Behind the simplest gestures of our daily lives - telephoning, buying an object online or taking a train - there are complex infrastructures and often lots of people controlling the flow and functioning of particular processes.
According to American architect and academic Keller Easterling, author of the book Extrastatecraft. The Power of Infrastructure Space, in city planning, the “active” form – understood as the set of norms, protocols and software that regulate urban space – is now more important than the “objective” form, which is the one most commonly designed by architects and urban planners.
Easterling invites us to change our gaze and focus on infrastructure performances, in order to better understand the complexity of economic and political relations behind even the most banal forms and gestures.

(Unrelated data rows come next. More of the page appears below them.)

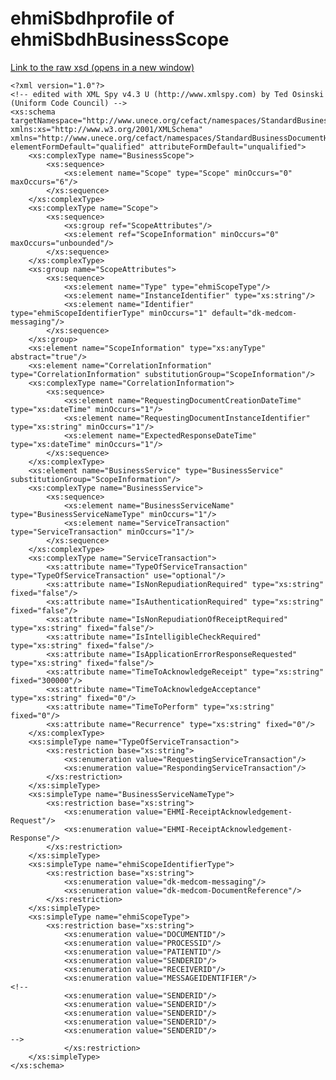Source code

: # ehmiSbdhprofile of ehmiSbdhBusinessScope

<a href="./ehmiSBDH/ehmiSBDH/ehmiBusinessScope.xsd" target="_blank">Link to the raw xsd (opens in a new window)</a>

	<?xml version="1.0"?>
	<!-- edited with XML Spy v4.3 U (http://www.xmlspy.com) by Ted Osinski (Uniform Code Council) -->
	<xs:schema targetNamespace="http://www.unece.org/cefact/namespaces/StandardBusinessDocumentHeader" xmlns:xs="http://www.w3.org/2001/XMLSchema" xmlns="http://www.unece.org/cefact/namespaces/StandardBusinessDocumentHeader" elementFormDefault="qualified" attributeFormDefault="unqualified">
		<xs:complexType name="BusinessScope">
			<xs:sequence>
				<xs:element name="Scope" type="Scope" minOccurs="0" maxOccurs="6"/>
			</xs:sequence>
		</xs:complexType>
		<xs:complexType name="Scope">
			<xs:sequence>
				<xs:group ref="ScopeAttributes"/>
				<xs:element ref="ScopeInformation" minOccurs="0" maxOccurs="unbounded"/>
			</xs:sequence>
		</xs:complexType>
		<xs:group name="ScopeAttributes">
			<xs:sequence>
				<xs:element name="Type" type="ehmiScopeType"/>
				<xs:element name="InstanceIdentifier" type="xs:string"/>
				<xs:element name="Identifier" type="ehmiScopeIdentifierType" minOccurs="1" default="dk-medcom-messaging"/>
			</xs:sequence>
		</xs:group>
		<xs:element name="ScopeInformation" type="xs:anyType" abstract="true"/>
		<xs:element name="CorrelationInformation" type="CorrelationInformation" substitutionGroup="ScopeInformation"/>
		<xs:complexType name="CorrelationInformation">
			<xs:sequence>
				<xs:element name="RequestingDocumentCreationDateTime" type="xs:dateTime" minOccurs="1"/>
				<xs:element name="RequestingDocumentInstanceIdentifier" type="xs:string" minOccurs="1"/>
				<xs:element name="ExpectedResponseDateTime" type="xs:dateTime" minOccurs="1"/>
			</xs:sequence>
		</xs:complexType>
		<xs:element name="BusinessService" type="BusinessService" substitutionGroup="ScopeInformation"/>
		<xs:complexType name="BusinessService">
			<xs:sequence>
				<xs:element name="BusinessServiceName" type="BusinessServiceNameType" minOccurs="1"/>
				<xs:element name="ServiceTransaction" type="ServiceTransaction" minOccurs="1"/>
			</xs:sequence>
		</xs:complexType>
		<xs:complexType name="ServiceTransaction">
			<xs:attribute name="TypeOfServiceTransaction" type="TypeOfServiceTransaction" use="optional"/>
			<xs:attribute name="IsNonRepudiationRequired" type="xs:string" fixed="false"/>
			<xs:attribute name="IsAuthenticationRequired" type="xs:string" fixed="false"/>
			<xs:attribute name="IsNonRepudiationOfReceiptRequired" type="xs:string" fixed="false"/>
			<xs:attribute name="IsIntelligibleCheckRequired" type="xs:string" fixed="false"/>
			<xs:attribute name="IsApplicationErrorResponseRequested" type="xs:string" fixed="false"/>
			<xs:attribute name="TimeToAcknowledgeReceipt" type="xs:string" fixed="300000"/>
			<xs:attribute name="TimeToAcknowledgeAcceptance" type="xs:string" fixed="0"/>
			<xs:attribute name="TimeToPerform" type="xs:string" fixed="0"/>
			<xs:attribute name="Recurrence" type="xs:string" fixed="0"/>
		</xs:complexType>
		<xs:simpleType name="TypeOfServiceTransaction">
			<xs:restriction base="xs:string">
				<xs:enumeration value="RequestingServiceTransaction"/>
				<xs:enumeration value="RespondingServiceTransaction"/>
			</xs:restriction>
		</xs:simpleType>
		<xs:simpleType name="BusinessServiceNameType">
			<xs:restriction base="xs:string">
				<xs:enumeration value="EHMI-ReceiptAcknowledgement-Request"/>
				<xs:enumeration value="EHMI-ReceiptAcknowledgement-Response"/>
			</xs:restriction>
		</xs:simpleType>
		<xs:simpleType name="ehmiScopeIdentifierType">
			<xs:restriction base="xs:string">
				<xs:enumeration value="dk-medcom-messaging"/>
				<xs:enumeration value="dk-medcom-DocumentReference"/>
			</xs:restriction>
		</xs:simpleType>
		<xs:simpleType name="ehmiScopeType">
			<xs:restriction base="xs:string">
				<xs:enumeration value="DOCUMENTID"/>
				<xs:enumeration value="PROCESSID"/>
				<xs:enumeration value="PATIENTID"/>
				<xs:enumeration value="SENDERID"/>
				<xs:enumeration value="RECEIVERID"/>
				<xs:enumeration value="MESSAGEIDENTIFIER"/>
	<!--
				<xs:enumeration value="SENDERID"/>
				<xs:enumeration value="SENDERID"/>
				<xs:enumeration value="SENDERID"/>
				<xs:enumeration value="SENDERID"/>
				<xs:enumeration value="SENDERID"/>
	-->
				</xs:restriction>
		</xs:simpleType>
	</xs:schema>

This change of perspective is what the photographer Delfino Sisto Legnani and the research collective Raumplan propose for the Milan Digital Week with a visual research entitled Infrastrutture Digitali per Milano (Digital Infrastructures for Milan).

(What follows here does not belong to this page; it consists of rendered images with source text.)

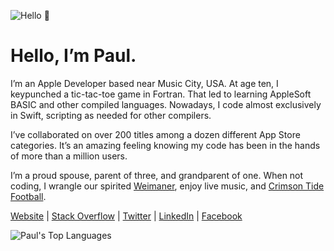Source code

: ![Hello 👋](https://i.imgur.com/VuTprvv.jpg)

Hello, I’m Paul.
===

I’m an Apple Developer based near Music City, USA. At age ten, I keypunched a tic-tac-toe game in Fortran. That led to learning AppleSoft BASIC and other compiled languages. Nowadays, I code almost exclusively in Swift, scripting as needed for other compilers.

I’ve collaborated on over 200 titles among a dozen different App Store categories. It’s an amazing feeling knowing my code has been in the hands of more than a million users.

I’m a proud spouse, parent of three, and grandparent of one. When not coding, I wrangle our spirited [Weimaner](https://www.akc.org/dog-breeds/weimaraner/), enjoy live music, and [Crimson Tide Football](https://en.wikipedia.org/wiki/Alabama_Crimson_Tide_football).

[Website](https://adams.io) | [Stack Overflow](https://stackoverflow.com/story/pkadams67) | [Twitter](https://www.twitter.com/pkadams67) | [LinkedIn](https://www.linkedin.com/in/pkadams67) | [Facebook](http://facebook.com/pkadams67)

![Paul's Top Languages](https://github-readme-stats.vercel.app/api/top-langs/?username=pkadams67&layout=compact)
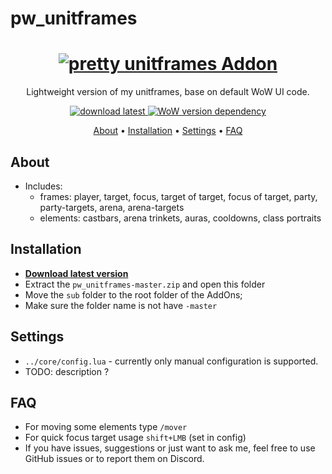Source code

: # pw_unitframes
<h1 align="center">
  <a href="https://github.com/s0h2x/pw_unitframes"><img src="https://user-images.githubusercontent.com/33549022/177565494-d051815a-db4b-4748-b82e-39eb529365dc.png" alt="pretty unitframes Addon"></a>
</h1>
<p align="center">Lightweight version of my unitframes, base on default WoW UI code.</p>
<p align="center">
    <!--<a href="https://github.com/s0h2x/pw_unitframes/releases/latest">
    <a href="https://github.com/s0h2x/pw_unitframes/archive/refs/heads/master.zip">
    <img src="https://img.shields.io/github/downloads/s0h2x/pw_unitframes/total?label=Download%40latest&style=flat-square&logo=github&logoColor=white"
         alt="Latest">
   <a href="https://github.com/s0h2x/pw_unitframes/releases">
    <img src="https://img.shields.io/github/v/release/s0h2x/pw_unitframes?include_prereleases&style=flat-square&logo=github&logoColor=white"
         alt="Release">-->
    <a href="https://github.com/s0h2x/pw_unitframes/archive/refs/heads/master.zip">
    <img src="https://img.shields.io/badge/download-latest-red?style=flat-square"
         alt="download latest">
    <a href="https://wowwiki-archive.fandom.com/wiki/Patch_3.3.5">
    <img src="https://img.shields.io/badge/WoWPatch-3.3.5-blue?style=flat-square"
         alt="WoW version dependency">
</p>

<p align="center">
  <a href="#about">About</a> •
  <a href="#installation">Installation</a> •
  <a href="#settings">Settings</a> •
  <a href="#faq">FAQ</a>
</p>

## About
- Includes:
    - frames: player, target, focus, target of target, focus of target, party, party-targets, arena, arena-targets
    - elements: castbars, arena trinkets, auras, cooldowns, class portraits
## Installation
- **[Download latest version](https://github.com/s0h2x/pw_unitframes/archive/refs/heads/master.zip)**
- Extract the `pw_unitframes-master.zip` and open this folder
- Move the `sub` folder to the root folder of the AddOns;
- Make sure the folder name is not have `-master`
## Settings
- `../core/config.lua` - currently only manual configuration is supported.
- TODO: description ?
## FAQ
- For moving some elements type `/mover`
- For quick focus target usage `shift+LMB` (set in config)
- If you have issues, suggestions or just want to ask me, feel free to use GitHub issues or to report them on Discord.
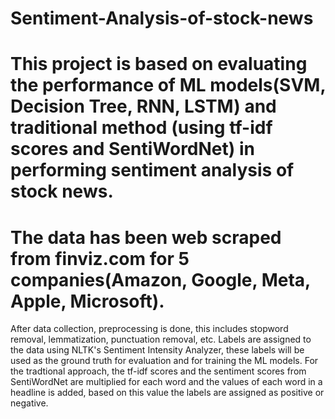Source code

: # Sentiment-Analysis-of-stock-news
# This project is based on evaluating the performance of ML models(SVM, Decision Tree, RNN, LSTM) and traditional method (using tf-idf scores and SentiWordNet) in performing sentiment analysis of stock news. 
# The data has been web scraped from finviz.com for 5 companies(Amazon, Google, Meta, Apple, Microsoft).
After data collection, preprocessing is done, this includes stopword removal, lemmatization, punctuation removal, etc.
Labels are assigned to the data using NLTK's Sentiment Intensity Analyzer, these labels will be used as the ground truth for evaluation and for training the ML models.
For the tradtional approach, the tf-idf scores and the sentiment scores from SentiWordNet are multiplied for each word and the values of each word in a headline is added, based on this value the labels are assigned as positive or negative.
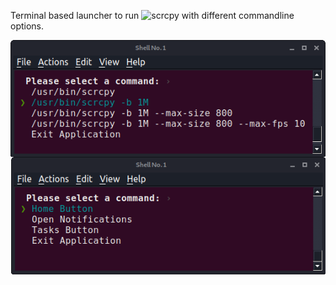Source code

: 
Terminal based launcher to run ![scrcpy](https://github.com/Genymobile/scrcpy) with different commandline options.

![Screenshot](screenshot.png)

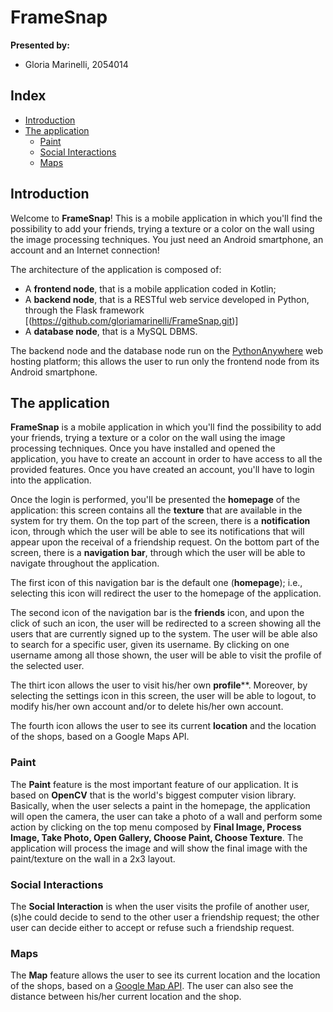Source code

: # FrameSnap

**Presented by:**

- Gloria Marinelli, 2054014

## Index

- [Introduction](#introduction)
- [The application](#the-application)
  - [Paint](#paint)
  - [Social Interactions](#social-interactions)
  - [Maps](#maps)

## Introduction

Welcome to **FrameSnap**! This is a mobile application in which you'll find the possibility to add your friends, trying a texture or a color on the wall using the image processing techniques. You just need an Android smartphone, an account and an Internet connection!

The architecture of the application is composed of:

- A **frontend node**, that is a mobile application coded in Kotlin;
- A **backend node**, that is a RESTful web service developed in Python, through the Flask framework [(https://github.com/gloriamarinelli/FrameSnap.git)]
- A **database node**, that is a MySQL DBMS.

The backend node and the database node run on the [PythonAnywhere](https://www.pythonanywhere.com/) web hosting platform; this allows the user to run only the frontend node from its Android smartphone.

## The application

**FrameSnap** is a mobile application in which you'll find the possibility to add your friends, trying a texture or a color on the wall using the image processing techniques. Once you have installed and opened the application, you have to create an account in order to have access to all the provided features. Once you have created an account, you'll have to login into the application.

Once the login is performed, you'll be presented the **homepage** of the application: this screen contains all the **texture** that are available in the system for try them. On the top part of the screen, there is a **notification** icon, through which the user will be able to see its notifications that will appear upon the receival of a friendship request. On the bottom part of the screen, there is a **navigation bar**, through which the user will be able to navigate throughout the application. 

The first icon of this navigation bar is the default one (**homepage**); i.e., selecting this icon will redirect the user to the homepage of the application.

The second icon of the navigation bar is the **friends** icon, and upon the click of such an icon, the user will be redirected to a screen showing all the users that are currently signed up to the system. The user will be able also to search for a specific user, given its username. By clicking on one username among all those shown, the user will be able to visit the profile of the selected user.

The thirt icon allows the user to visit his/her own **profile****. Moreover, by selecting the settings icon in this screen, the user will be able to logout, to modify his/her own account and/or to delete his/her own account.

The fourth icon allows the user to see its current **location** and the location of the shops, based on a Google Maps API.

### Paint

The **Paint** feature is the most important feature of our application. It is based on **OpenCV** that is the world's biggest computer vision library. Basically, when the user selects a paint in the homepage, the application will open the camera, the user can take a photo of a wall and perform some action by clicking on the top menu composed by **Final Image, Process Image, Take Photo, Open Gallery, Choose Paint, Choose Texture**. The application will process the image and will show the final image with the paint/texture on the wall in a 2x3 layout.

### Social Interactions

The **Social Interaction** is when the user visits the profile of another user, (s)he could decide to send to the other user a friendship request; the other user can decide either to accept or refuse such a friendship request. 

### Maps

The **Map** feature allows the user to see its current location and the location of the shops, based on a [Google Map API](https://developers.google.com/maps/documentation/android-sdk). The user can also see the distance between his/her current location and the shop.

Data centres, logistics hubs, TV studios, underground stations, operative stations... the authors investigate and photograph hidden landscapes scattered throughout the metropolitan area. These places are physical nodes that connect networks and levels at different scales: user, interface, address, city, cloud, earth.
The aim of the project is to show these ambiguous and intermediate environments, formed by tangible components and materials but essential for being part of an invisible digital system that accompanies our lives. Even if they are places not conceived for human beings, they display a rational fascination that is typical of present-day architecture.